Before the present appeal this cause has been twice before the Court of Civil Appeals (42 S.W. Rep., 584; 67 S.W. Rep., 1067), and once before this court ( 91 Tex. 569), and the nature of the issues can be seen from the reports. The plaintiff's case, in brief, is that Rogers Johnson was, through defendant's negligence, struck by a moving car as he was crossing the track at a public crossing; while one of defendant's contentions, with some evidence to sustain it, is that he was hurt while crawling under a car. The defendant requested special instructions to the effect that, if the latter were the case, the jury should find for the defendant. We think the defendant was entitled to an affirmative presentation of this view of the case which the general charge did not directly give. The special charge assigns as the reason for it that the act of crawling under the car would be contributory negligence, but this was irrelevant and should not have caused the refusal of the instruction. A sufficient reason for an instruction so broad is that the facts supposed in it, if found to exist, negatived the case upon which plaintiffs sought to recover. The jury might have inferred this from the court's charge, but upon request it would have been proper for the court to affirmatively so instruct.

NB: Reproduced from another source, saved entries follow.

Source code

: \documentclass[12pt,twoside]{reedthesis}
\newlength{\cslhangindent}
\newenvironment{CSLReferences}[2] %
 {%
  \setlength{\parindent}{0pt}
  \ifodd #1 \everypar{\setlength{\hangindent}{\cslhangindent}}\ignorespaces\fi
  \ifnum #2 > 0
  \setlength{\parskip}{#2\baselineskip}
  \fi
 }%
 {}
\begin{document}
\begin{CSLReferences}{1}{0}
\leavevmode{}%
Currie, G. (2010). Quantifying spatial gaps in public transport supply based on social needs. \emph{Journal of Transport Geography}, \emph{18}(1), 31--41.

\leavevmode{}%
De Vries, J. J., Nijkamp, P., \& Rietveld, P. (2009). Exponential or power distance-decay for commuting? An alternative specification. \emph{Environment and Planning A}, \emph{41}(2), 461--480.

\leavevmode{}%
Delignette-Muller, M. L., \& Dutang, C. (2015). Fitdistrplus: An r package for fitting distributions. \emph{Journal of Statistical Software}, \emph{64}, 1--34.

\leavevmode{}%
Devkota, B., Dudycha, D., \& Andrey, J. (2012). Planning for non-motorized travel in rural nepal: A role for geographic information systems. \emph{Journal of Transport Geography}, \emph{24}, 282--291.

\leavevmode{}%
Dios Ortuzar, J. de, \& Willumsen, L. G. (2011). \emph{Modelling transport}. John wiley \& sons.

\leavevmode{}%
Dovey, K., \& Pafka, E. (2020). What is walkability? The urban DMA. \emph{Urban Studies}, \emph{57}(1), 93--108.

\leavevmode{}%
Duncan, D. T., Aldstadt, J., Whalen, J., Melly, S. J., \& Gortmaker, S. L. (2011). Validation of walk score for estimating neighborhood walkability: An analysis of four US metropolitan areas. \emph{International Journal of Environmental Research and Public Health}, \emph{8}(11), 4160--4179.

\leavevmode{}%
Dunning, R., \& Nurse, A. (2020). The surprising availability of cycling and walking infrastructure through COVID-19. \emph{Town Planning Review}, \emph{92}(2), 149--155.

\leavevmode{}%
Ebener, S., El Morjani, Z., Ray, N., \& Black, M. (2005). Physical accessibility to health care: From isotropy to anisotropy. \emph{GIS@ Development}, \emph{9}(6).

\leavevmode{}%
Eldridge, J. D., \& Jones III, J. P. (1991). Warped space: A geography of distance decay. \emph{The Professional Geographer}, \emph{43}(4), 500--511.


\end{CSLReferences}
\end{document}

Many other assignments of error are urged, most of them requiring a consideration of facts not stated in the application. We shall not undertake the discussion of points which are not properly presented. The others present nothing requiring especial notice. Nor do we hold that we would reverse the judgment because of the refusal of the special charge referred to, but refer to it to guide the District Court in further proceedings.
Reversed and remanded.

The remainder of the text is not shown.